_The task_.
Using the records below, write out again exactly the lines that begin at the line containing "Để khởi chạy" and end at the line containing "- Run file DictionaryApplication.java.", and no other lines.

START Records to process

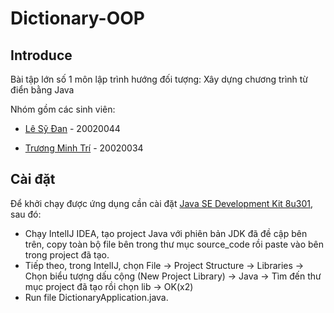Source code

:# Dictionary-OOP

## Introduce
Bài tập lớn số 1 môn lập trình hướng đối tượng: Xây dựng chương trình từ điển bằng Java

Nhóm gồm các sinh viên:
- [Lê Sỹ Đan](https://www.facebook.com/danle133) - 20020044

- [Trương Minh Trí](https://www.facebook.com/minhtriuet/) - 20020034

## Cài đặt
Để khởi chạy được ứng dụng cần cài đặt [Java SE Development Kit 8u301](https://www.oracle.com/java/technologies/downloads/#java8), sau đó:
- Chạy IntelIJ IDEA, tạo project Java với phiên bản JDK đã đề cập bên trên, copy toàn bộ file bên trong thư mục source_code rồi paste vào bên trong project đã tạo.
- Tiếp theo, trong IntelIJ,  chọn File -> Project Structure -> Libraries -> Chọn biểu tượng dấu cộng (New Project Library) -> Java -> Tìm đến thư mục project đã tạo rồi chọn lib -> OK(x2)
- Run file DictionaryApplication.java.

END Records to process
START Records to process

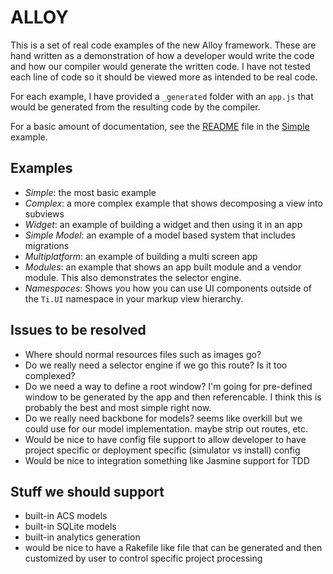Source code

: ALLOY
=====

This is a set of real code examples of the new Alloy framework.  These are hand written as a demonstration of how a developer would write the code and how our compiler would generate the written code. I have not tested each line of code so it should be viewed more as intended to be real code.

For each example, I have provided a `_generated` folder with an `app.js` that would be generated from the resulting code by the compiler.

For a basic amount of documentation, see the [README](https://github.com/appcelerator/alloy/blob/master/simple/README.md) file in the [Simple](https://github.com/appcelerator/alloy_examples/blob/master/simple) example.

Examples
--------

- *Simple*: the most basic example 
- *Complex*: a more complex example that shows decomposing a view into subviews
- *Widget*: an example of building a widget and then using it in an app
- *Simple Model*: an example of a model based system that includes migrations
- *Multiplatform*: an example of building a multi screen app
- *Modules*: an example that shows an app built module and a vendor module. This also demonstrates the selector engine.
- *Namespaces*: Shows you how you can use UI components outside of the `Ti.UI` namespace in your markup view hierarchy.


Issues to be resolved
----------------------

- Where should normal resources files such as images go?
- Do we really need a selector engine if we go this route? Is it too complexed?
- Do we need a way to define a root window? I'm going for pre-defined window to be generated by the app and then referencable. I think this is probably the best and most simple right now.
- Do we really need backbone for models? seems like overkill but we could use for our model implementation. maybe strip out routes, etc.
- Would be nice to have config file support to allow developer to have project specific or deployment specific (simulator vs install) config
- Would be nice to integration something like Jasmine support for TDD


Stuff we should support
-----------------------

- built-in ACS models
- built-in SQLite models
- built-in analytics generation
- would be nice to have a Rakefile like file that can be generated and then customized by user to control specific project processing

END Records to process
START Records to process

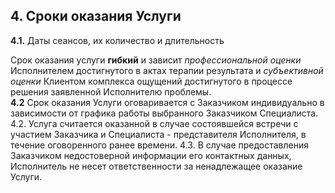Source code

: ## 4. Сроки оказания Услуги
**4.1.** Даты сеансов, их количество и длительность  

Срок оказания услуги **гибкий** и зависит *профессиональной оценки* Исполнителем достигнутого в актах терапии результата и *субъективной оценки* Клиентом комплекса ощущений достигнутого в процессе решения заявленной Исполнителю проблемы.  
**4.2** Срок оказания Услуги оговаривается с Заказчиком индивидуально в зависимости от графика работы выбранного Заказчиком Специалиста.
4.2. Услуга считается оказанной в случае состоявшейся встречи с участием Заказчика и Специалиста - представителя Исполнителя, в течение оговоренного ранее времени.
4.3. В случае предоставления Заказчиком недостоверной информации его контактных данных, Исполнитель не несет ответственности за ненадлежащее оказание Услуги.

END Records to process

_Your response_.
Để khởi chạy được ứng dụng cần cài đặt [Java SE Development Kit 8u301](https://www.oracle.com/java/technologies/downloads/#java8), sau đó:
- Chạy IntelIJ IDEA, tạo project Java với phiên bản JDK đã đề cập bên trên, copy toàn bộ file bên trong thư mục source_code rồi paste vào bên trong project đã tạo.
- Tiếp theo, trong IntelIJ,  chọn File -> Project Structure -> Libraries -> Chọn biểu tượng dấu cộng (New Project Library) -> Java -> Tìm đến thư mục project đã tạo rồi chọn lib -> OK(x2)
- Run file DictionaryApplication.java.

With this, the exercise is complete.